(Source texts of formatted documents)
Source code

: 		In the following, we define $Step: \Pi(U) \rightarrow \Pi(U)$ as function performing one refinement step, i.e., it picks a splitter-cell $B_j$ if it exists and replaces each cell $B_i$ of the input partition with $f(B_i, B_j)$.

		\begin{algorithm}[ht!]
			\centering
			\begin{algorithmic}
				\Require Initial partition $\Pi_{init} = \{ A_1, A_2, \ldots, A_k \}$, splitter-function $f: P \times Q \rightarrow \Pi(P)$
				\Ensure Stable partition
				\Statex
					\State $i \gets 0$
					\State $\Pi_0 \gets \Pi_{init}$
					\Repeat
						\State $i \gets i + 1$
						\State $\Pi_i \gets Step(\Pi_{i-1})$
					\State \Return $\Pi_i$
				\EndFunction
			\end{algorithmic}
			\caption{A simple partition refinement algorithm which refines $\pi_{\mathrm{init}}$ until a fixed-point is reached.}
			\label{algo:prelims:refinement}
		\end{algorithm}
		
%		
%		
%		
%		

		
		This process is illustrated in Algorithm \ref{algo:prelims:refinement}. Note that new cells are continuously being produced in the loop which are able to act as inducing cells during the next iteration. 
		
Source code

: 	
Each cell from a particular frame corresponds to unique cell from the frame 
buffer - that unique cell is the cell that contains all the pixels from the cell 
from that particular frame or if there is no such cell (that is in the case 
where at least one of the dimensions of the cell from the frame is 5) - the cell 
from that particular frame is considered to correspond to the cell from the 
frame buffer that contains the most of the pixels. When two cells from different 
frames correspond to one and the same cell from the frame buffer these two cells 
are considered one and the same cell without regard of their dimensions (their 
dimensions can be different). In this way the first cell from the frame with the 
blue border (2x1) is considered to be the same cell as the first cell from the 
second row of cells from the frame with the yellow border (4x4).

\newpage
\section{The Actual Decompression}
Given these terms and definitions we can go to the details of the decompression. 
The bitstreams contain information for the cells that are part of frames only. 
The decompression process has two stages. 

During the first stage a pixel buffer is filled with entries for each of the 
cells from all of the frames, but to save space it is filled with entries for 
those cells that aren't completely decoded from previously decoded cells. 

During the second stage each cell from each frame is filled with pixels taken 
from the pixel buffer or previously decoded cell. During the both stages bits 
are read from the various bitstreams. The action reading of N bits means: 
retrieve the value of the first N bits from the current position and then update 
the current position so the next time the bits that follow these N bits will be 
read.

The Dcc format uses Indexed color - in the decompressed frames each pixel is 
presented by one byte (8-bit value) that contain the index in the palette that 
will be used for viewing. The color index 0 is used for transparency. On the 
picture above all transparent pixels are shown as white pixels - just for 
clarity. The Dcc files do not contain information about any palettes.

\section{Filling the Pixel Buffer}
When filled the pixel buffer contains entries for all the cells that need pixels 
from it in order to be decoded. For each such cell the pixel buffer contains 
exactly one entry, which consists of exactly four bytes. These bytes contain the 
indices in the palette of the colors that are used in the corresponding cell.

**DIRECTIONS**
Could you transcribe the entries above word for word, from the line with "retrieve the value" down to the line with "from it in order", keeping both?

**WRITTEN ANSWER**
retrieve the value of the first N bits from the current position and then update 
the current position so the next time the bits that follow these N bits will be 
read.

The Dcc format uses Indexed color - in the decompressed frames each pixel is 
presented by one byte (8-bit value) that contain the index in the palette that 
will be used for viewing. The color index 0 is used for transparency. On the 
picture above all transparent pixels are shown as white pixels - just for 
clarity. The Dcc files do not contain information about any palettes.

\section{Filling the Pixel Buffer}
When filled the pixel buffer contains entries for all the cells that need pixels 
from it in order to be decoded. For each such cell the pixel buffer contains 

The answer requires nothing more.